#### Work item:
Return each line of the listing that follows in which the string "title" can be found.

#### Material provided:
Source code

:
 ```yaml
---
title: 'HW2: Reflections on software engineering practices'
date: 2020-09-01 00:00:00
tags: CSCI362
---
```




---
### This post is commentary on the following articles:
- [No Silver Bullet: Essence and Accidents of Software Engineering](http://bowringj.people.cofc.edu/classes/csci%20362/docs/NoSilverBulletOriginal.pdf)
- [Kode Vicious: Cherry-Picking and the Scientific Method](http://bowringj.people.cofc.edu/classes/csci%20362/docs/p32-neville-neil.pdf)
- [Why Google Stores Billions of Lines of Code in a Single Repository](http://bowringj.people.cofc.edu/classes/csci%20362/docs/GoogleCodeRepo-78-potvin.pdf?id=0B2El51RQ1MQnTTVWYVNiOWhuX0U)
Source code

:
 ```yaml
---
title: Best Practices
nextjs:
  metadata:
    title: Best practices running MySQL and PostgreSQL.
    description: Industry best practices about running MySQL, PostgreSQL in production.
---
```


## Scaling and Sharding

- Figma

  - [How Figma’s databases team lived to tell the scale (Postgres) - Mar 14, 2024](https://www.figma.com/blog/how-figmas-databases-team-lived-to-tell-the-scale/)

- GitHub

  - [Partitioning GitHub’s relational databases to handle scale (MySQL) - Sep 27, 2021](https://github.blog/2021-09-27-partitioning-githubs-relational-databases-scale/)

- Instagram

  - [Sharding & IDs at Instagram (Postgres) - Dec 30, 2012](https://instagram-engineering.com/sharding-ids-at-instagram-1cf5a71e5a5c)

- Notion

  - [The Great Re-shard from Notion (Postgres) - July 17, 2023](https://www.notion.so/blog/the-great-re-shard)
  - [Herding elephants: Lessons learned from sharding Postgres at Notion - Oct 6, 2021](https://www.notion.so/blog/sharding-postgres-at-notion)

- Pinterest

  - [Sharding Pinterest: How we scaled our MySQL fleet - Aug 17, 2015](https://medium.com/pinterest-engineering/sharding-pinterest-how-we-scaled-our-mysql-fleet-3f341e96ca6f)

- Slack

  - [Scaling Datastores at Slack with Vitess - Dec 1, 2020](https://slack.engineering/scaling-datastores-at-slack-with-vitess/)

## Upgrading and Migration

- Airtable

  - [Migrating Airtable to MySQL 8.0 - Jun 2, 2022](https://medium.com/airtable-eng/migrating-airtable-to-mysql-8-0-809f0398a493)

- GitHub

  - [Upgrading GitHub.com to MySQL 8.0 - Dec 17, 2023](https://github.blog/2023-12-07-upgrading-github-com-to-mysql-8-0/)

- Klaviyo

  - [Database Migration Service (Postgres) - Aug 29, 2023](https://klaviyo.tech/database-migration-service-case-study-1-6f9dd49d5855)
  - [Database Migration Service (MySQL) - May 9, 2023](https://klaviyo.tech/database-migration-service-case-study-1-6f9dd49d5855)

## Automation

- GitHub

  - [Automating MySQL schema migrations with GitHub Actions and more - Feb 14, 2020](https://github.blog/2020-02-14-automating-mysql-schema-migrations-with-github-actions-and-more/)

#### Reply to the task:
title: 'HW2: Reflections on software engineering practices'
title: Best Practices
    title: Best practices running MySQL and PostgreSQL.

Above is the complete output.